GOAL OF THE EXERCISE → Copy the lines verbatim, beginning with the line that contains "The first two" and continuing through the end of the data, and only those lines.

Stored data entries
========

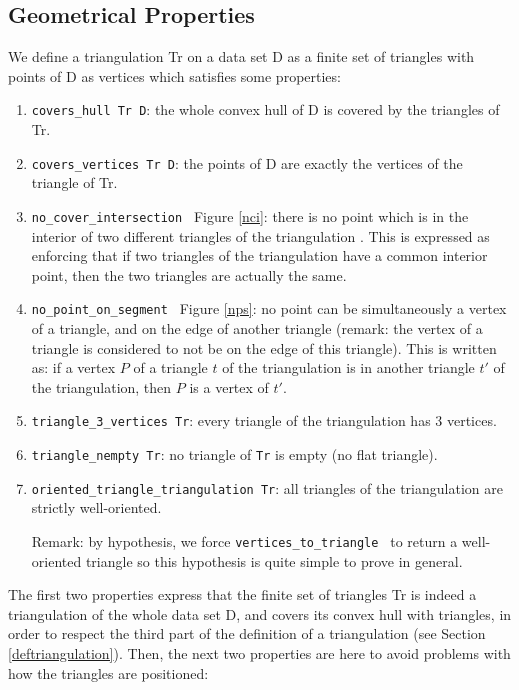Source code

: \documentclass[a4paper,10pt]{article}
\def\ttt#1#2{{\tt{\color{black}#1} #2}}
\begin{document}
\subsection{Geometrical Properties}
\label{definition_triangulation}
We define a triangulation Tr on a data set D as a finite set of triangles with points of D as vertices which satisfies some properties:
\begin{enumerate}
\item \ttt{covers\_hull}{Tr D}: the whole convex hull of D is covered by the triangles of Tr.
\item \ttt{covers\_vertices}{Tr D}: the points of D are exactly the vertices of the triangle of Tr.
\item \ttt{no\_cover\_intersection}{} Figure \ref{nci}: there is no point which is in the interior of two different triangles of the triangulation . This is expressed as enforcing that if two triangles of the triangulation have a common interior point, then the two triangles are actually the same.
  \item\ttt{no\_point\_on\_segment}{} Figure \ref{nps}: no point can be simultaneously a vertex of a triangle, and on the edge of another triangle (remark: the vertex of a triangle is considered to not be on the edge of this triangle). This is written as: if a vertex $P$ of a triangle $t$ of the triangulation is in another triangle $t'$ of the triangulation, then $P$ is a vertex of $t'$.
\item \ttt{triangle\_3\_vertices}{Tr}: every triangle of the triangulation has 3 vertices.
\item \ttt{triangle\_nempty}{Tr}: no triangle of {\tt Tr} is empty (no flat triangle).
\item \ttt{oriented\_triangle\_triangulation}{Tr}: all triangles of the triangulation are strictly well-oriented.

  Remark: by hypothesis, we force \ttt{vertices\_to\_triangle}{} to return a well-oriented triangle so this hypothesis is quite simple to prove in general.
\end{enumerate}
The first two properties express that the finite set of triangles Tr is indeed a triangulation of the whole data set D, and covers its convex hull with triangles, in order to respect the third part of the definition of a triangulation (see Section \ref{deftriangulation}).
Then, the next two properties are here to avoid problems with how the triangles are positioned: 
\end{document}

========

SOLUTION TO THIS TASK →
The first two properties express that the finite set of triangles Tr is indeed a triangulation of the whole data set D, and covers its convex hull with triangles, in order to respect the third part of the definition of a triangulation (see Section \ref{deftriangulation}).
Then, the next two properties are here to avoid problems with how the triangles are positioned: 
\end{document}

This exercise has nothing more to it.